# TASK OBJECTIVE
Leaving the images out, output each entry below exactly.

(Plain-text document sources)
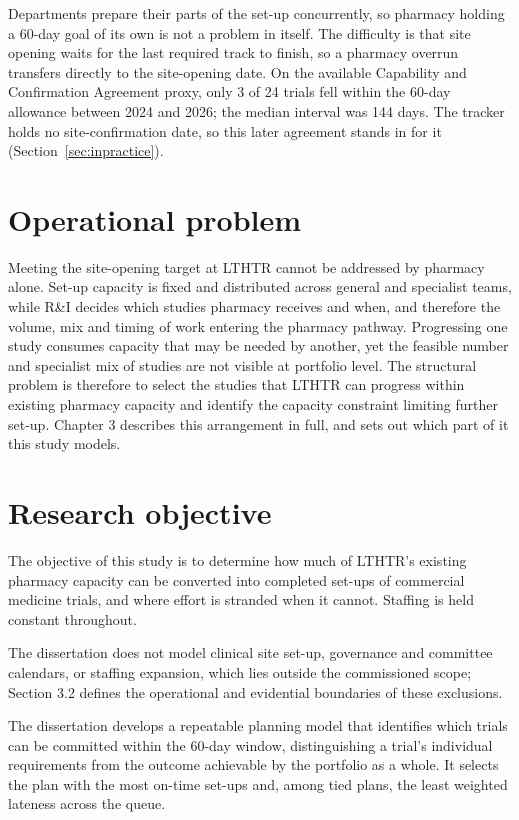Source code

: Departments prepare their parts of the set-up concurrently, so pharmacy holding a 60-day goal of its own is not a problem in itself. The difficulty is that site opening waits for the last required track to finish, so a pharmacy overrun transfers directly to the site-opening date. On the available Capability and Confirmation Agreement proxy, only 3 of 24 trials fell within the 60-day allowance between 2024 and 2026; the median interval was 144 days. The tracker holds no site-confirmation date, so this later agreement stands in for it (Section~\ref{sec:inpractice}).

\section{Operational problem}
\label{sec:opproblem}

Meeting the site-opening target at LTHTR cannot be addressed by pharmacy alone. Set-up capacity is fixed and distributed across general and specialist teams, while R\&I decides which studies pharmacy receives and when, and therefore the volume, mix and timing of work entering the pharmacy pathway. Progressing one study consumes capacity that may be needed by another, yet the feasible number and specialist mix of studies are not visible at portfolio level. The structural problem is therefore to select the studies that LTHTR can progress within existing pharmacy capacity and identify the capacity constraint limiting further set-up. Chapter 3 describes this arrangement in full, and sets out which part of it this study models.

\section{Research objective}
\label{sec:objective}

The objective of this study is to determine how much of LTHTR's existing pharmacy capacity can be converted into completed set-ups of commercial medicine trials, and where effort is stranded when it cannot. Staffing is held constant throughout.

The dissertation does not model clinical site set-up, governance and committee calendars, or staffing expansion, which lies outside the commissioned scope; Section 3.2 defines the operational and evidential boundaries of these exclusions.

The dissertation develops a repeatable planning model that identifies which trials can be committed within the 60-day window, distinguishing a trial's individual requirements from the outcome achievable by the portfolio as a whole. It selects the plan with the most on-time set-ups and, among tied plans, the least weighted lateness across the queue.

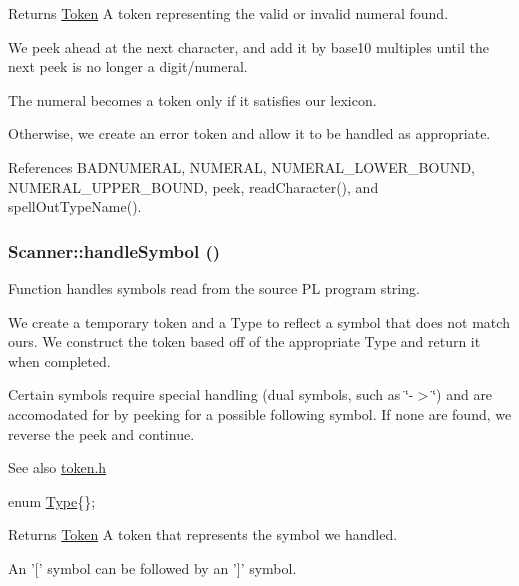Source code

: \begin{DoxyReturn}{Returns}
\hyperlink{classToken}{Token} A token representing the valid or invalid numeral found. 
\end{DoxyReturn}


We peek ahead at the next character, and add it by base10 multiples until the next peek is no longer a digit/numeral.

The numeral becomes a token only if it satisfies our lexicon.

Otherwise, we create an error token and allow it to be handled as appropriate. 



References BADNUMERAL, NUMERAL, NUMERAL\_\-LOWER\_\-BOUND, NUMERAL\_\-UPPER\_\-BOUND, peek, readCharacter(), and spellOutTypeName().

\hypertarget{classScanner_a245e35355ef6e5e9206faa99f3ddc9d5}{
\subsubsection[{handleSymbol}]{ Scanner::handleSymbol ()}}
\label{classScanner_a245e35355ef6e5e9206faa99f3ddc9d5}


Function handles symbols read from the source PL program string. 

We create a temporary token and a Type to reflect a symbol that does not match ours. We construct the token based off of the appropriate Type and return it when completed.

Certain symbols require special handling (dual symbols, such as \char`\"{}-\/$>$\char`\"{}) and are accomodated for by peeking for a possible following symbol. If none are found, we reverse the peek and continue.

\begin{DoxySeeAlso}{See also}
\hyperlink{token_8h}{token.h} 

enum \hyperlink{token_8h_a1d1cfd8ffb84e947f82999c682b666a7}{Type}\{\}; 
\end{DoxySeeAlso}
\begin{DoxyReturn}{Returns}
\hyperlink{classToken}{Token} A token that represents the symbol we handled. 
\end{DoxyReturn}


An '\mbox{[}' symbol can be followed by an '\mbox{]}' symbol.

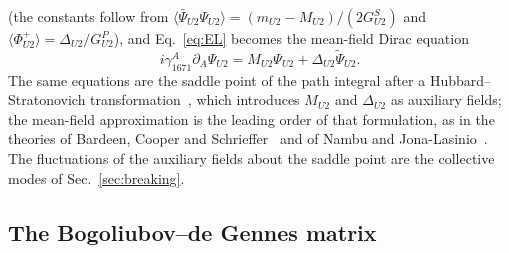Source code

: (the constants follow from $\langle\bar\Psi_{U2}\Psi_{U2}\rangle=(m_{U2}-M_{U2})/(2G^S_{U2})$ and
$\langle\Phi^+_{U2}\rangle=\Delta_{U2}/G^P_{U2}$), and Eq.~\eqref{eq:EL} becomes the mean-field
Dirac equation
\begin{equation}
i\gamma^A_{1671}\partial_A\Psi_{U2}=M_{U2}\Psi_{U2}+\Delta_{U2}\tilde\Psi_{U2}.
\label{eq:MFDirac}
\end{equation}
The same equations are the saddle point of the path integral after a Hubbard--Stratonovich
transformation~\cite{Hubbard1959,Stratonovich1957}, which introduces $M_{U2}$ and $\Delta_{U2}$ as
auxiliary fields; the mean-field approximation is the leading order of that formulation, as in
the theories of Bardeen, Cooper and Schrieffer~\cite{BCS1957} and of Nambu and
Jona-Lasinio~\cite{NJL1961}. The fluctuations of the auxiliary fields about the saddle point are
the collective modes of Sec.~\ref{sec:breaking}.

\subsection{The Bogoliubov--de Gennes matrix}

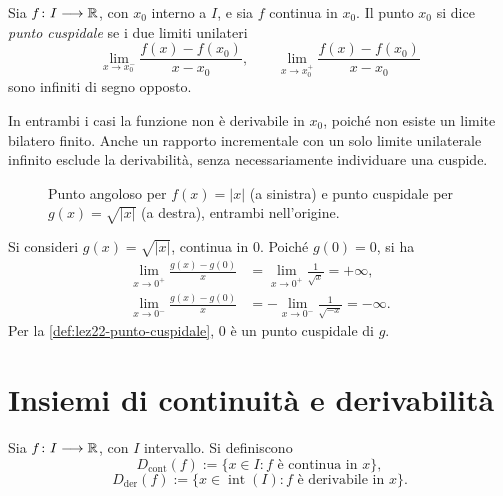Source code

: \begin{definition}
\label{def:lez22-punto-cuspidale}
Sia \(f\colon I\longrightarrow\mathbb{R}\), con \(x_0\)
interno a \(I\), e sia \(f\) continua in \(x_0\). Il punto \(x_0\) si dice
\emph{punto cuspidale} se i due limiti unilateri
\[
  \lim_{x\to x_0^-}\frac{f(x)-f(x_0)}{x-x_0},
  \qquad
  \lim_{x\to x_0^+}\frac{f(x)-f(x_0)}{x-x_0}
\]
sono infiniti di segno opposto.
\end{definition}

In entrambi i casi la funzione non è derivabile in
\(x_0\), poiché non esiste un limite bilatero finito.
Anche un rapporto incrementale con un solo limite
unilaterale infinito esclude la derivabilità, senza
necessariamente individuare una cuspide.

\clearpage

\begin{figure}[htbp]
  \centering
  
  \caption{Punto angoloso per \(f(x)=|x|\) (a sinistra)
  e punto cuspidale per \(g(x)=\sqrt{|x|}\) (a destra),
  entrambi nell'origine.}
  \label{fig:lez22-punti-non-derivabilita}
\end{figure}

\begin{example}
\label{ex:lez22-radice-valore-assoluto}
Si consideri \(g(x)=\sqrt{|x|}\), continua in \(0\).
Poiché \(g(0)=0\), si ha
\[
\begin{aligned}
  \lim_{x\to0^+}\frac{g(x)-g(0)}{x}
    &=\lim_{x\to0^+}\frac{1}{\sqrt{x}}=+\infty,\\
  \lim_{x\to0^-}\frac{g(x)-g(0)}{x}
    &=-\lim_{x\to0^-}\frac{1}{\sqrt{-x}}=-\infty.
\end{aligned}
\]
Per la \cref{def:lez22-punto-cuspidale},
\(0\) è un punto cuspidale di \(g\).
\end{example}

\section{Insiemi di continuità e derivabilità}
\label{sec:lez22-insiemi-derivabilita}

\begin{definition}
\label{def:lez22-insiemi-continuita-derivabilita}
Sia \(f\colon I\longrightarrow\mathbb{R}\), con \(I\)
intervallo. Si definiscono
\[
  D_{\mathrm{cont}}(f)
  :=\{x\in I:f\text{ è continua in }x\},
\]
\[
  D_{\mathrm{der}}(f)
  :=\{x\in\operatorname{int}(I):f\text{ è derivabile in }x\}.
\]
\end{definition}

# OUTPUT BELOW
Source code

: Departments prepare their parts of the set-up concurrently, so pharmacy holding a 60-day goal of its own is not a problem in itself. The difficulty is that site opening waits for the last required track to finish, so a pharmacy overrun transfers directly to the site-opening date. On the available Capability and Confirmation Agreement proxy, only 3 of 24 trials fell within the 60-day allowance between 2024 and 2026; the median interval was 144 days. The tracker holds no site-confirmation date, so this later agreement stands in for it (Section~\ref{sec:inpractice}).

\section{Operational problem}
\label{sec:opproblem}

Meeting the site-opening target at LTHTR cannot be addressed by pharmacy alone. Set-up capacity is fixed and distributed across general and specialist teams, while R\&I decides which studies pharmacy receives and when, and therefore the volume, mix and timing of work entering the pharmacy pathway. Progressing one study consumes capacity that may be needed by another, yet the feasible number and specialist mix of studies are not visible at portfolio level. The structural problem is therefore to select the studies that LTHTR can progress within existing pharmacy capacity and identify the capacity constraint limiting further set-up. Chapter 3 describes this arrangement in full, and sets out which part of it this study models.

\section{Research objective}
\label{sec:objective}

The objective of this study is to determine how much of LTHTR's existing pharmacy capacity can be converted into completed set-ups of commercial medicine trials, and where effort is stranded when it cannot. Staffing is held constant throughout.

The dissertation does not model clinical site set-up, governance and committee calendars, or staffing expansion, which lies outside the commissioned scope; Section 3.2 defines the operational and evidential boundaries of these exclusions.

The dissertation develops a repeatable planning model that identifies which trials can be committed within the 60-day window, distinguishing a trial's individual requirements from the outcome achievable by the portfolio as a whole. It selects the plan with the most on-time set-ups and, among tied plans, the least weighted lateness across the queue.

Source code

: \begin{DoxyReturn}{Returns}
\hyperlink{classToken}{Token} A token representing the valid or invalid numeral found. 
\end{DoxyReturn}


We peek ahead at the next character, and add it by base10 multiples until the next peek is no longer a digit/numeral.

The numeral becomes a token only if it satisfies our lexicon.

Otherwise, we create an error token and allow it to be handled as appropriate. 



References BADNUMERAL, NUMERAL, NUMERAL\_\-LOWER\_\-BOUND, NUMERAL\_\-UPPER\_\-BOUND, peek, readCharacter(), and spellOutTypeName().

\hypertarget{classScanner_a245e35355ef6e5e9206faa99f3ddc9d5}{
\subsubsection[{handleSymbol}]{ Scanner::handleSymbol ()}}
\label{classScanner_a245e35355ef6e5e9206faa99f3ddc9d5}


Function handles symbols read from the source PL program string. 

We create a temporary token and a Type to reflect a symbol that does not match ours. We construct the token based off of the appropriate Type and return it when completed.

Certain symbols require special handling (dual symbols, such as \char`\"{}-\/$>$\char`\"{}) and are accomodated for by peeking for a possible following symbol. If none are found, we reverse the peek and continue.

\begin{DoxySeeAlso}{See also}
\hyperlink{token_8h}{token.h} 

enum \hyperlink{token_8h_a1d1cfd8ffb84e947f82999c682b666a7}{Type}\{\}; 
\end{DoxySeeAlso}
\begin{DoxyReturn}{Returns}
\hyperlink{classToken}{Token} A token that represents the symbol we handled. 
\end{DoxyReturn}


An '\mbox{[}' symbol can be followed by an '\mbox{]}' symbol.

Source code

: (the constants follow from $\langle\bar\Psi_{U2}\Psi_{U2}\rangle=(m_{U2}-M_{U2})/(2G^S_{U2})$ and
$\langle\Phi^+_{U2}\rangle=\Delta_{U2}/G^P_{U2}$), and Eq.~\eqref{eq:EL} becomes the mean-field
Dirac equation
\begin{equation}
i\gamma^A_{1671}\partial_A\Psi_{U2}=M_{U2}\Psi_{U2}+\Delta_{U2}\tilde\Psi_{U2}.
\label{eq:MFDirac}
\end{equation}
The same equations are the saddle point of the path integral after a Hubbard--Stratonovich
transformation~\cite{Hubbard1959,Stratonovich1957}, which introduces $M_{U2}$ and $\Delta_{U2}$ as
auxiliary fields; the mean-field approximation is the leading order of that formulation, as in
the theories of Bardeen, Cooper and Schrieffer~\cite{BCS1957} and of Nambu and
Jona-Lasinio~\cite{NJL1961}. The fluctuations of the auxiliary fields about the saddle point are
the collective modes of Sec.~\ref{sec:breaking}.

\subsection{The Bogoliubov--de Gennes matrix}

Source code

: \begin{definition}
\label{def:lez22-punto-cuspidale}
Sia \(f\colon I\longrightarrow\mathbb{R}\), con \(x_0\)
interno a \(I\), e sia \(f\) continua in \(x_0\). Il punto \(x_0\) si dice
\emph{punto cuspidale} se i due limiti unilateri
\[
  \lim_{x\to x_0^-}\frac{f(x)-f(x_0)}{x-x_0},
  \qquad
  \lim_{x\to x_0^+}\frac{f(x)-f(x_0)}{x-x_0}
\]
sono infiniti di segno opposto.
\end{definition}

In entrambi i casi la funzione non è derivabile in
\(x_0\), poiché non esiste un limite bilatero finito.
Anche un rapporto incrementale con un solo limite
unilaterale infinito esclude la derivabilità, senza
necessariamente individuare una cuspide.

\clearpage

\begin{figure}[htbp]
  \centering
  
  \caption{Punto angoloso per \(f(x)=|x|\) (a sinistra)
  e punto cuspidale per \(g(x)=\sqrt{|x|}\) (a destra),
  entrambi nell'origine.}
  \label{fig:lez22-punti-non-derivabilita}
\end{figure}

\begin{example}
\label{ex:lez22-radice-valore-assoluto}
Si consideri \(g(x)=\sqrt{|x|}\), continua in \(0\).
Poiché \(g(0)=0\), si ha
\[
\begin{aligned}
  \lim_{x\to0^+}\frac{g(x)-g(0)}{x}
    &=\lim_{x\to0^+}\frac{1}{\sqrt{x}}=+\infty,\\
  \lim_{x\to0^-}\frac{g(x)-g(0)}{x}
    &=-\lim_{x\to0^-}\frac{1}{\sqrt{-x}}=-\infty.
\end{aligned}
\]
Per la \cref{def:lez22-punto-cuspidale},
\(0\) è un punto cuspidale di \(g\).
\end{example}

\section{Insiemi di continuità e derivabilità}
\label{sec:lez22-insiemi-derivabilita}

\begin{definition}
\label{def:lez22-insiemi-continuita-derivabilita}
Sia \(f\colon I\longrightarrow\mathbb{R}\), con \(I\)
intervallo. Si definiscono
\[
  D_{\mathrm{cont}}(f)
  :=\{x\in I:f\text{ è continua in }x\},
\]
\[
  D_{\mathrm{der}}(f)
  :=\{x\in\operatorname{int}(I):f\text{ è derivabile in }x\}.
\]
\end{definition}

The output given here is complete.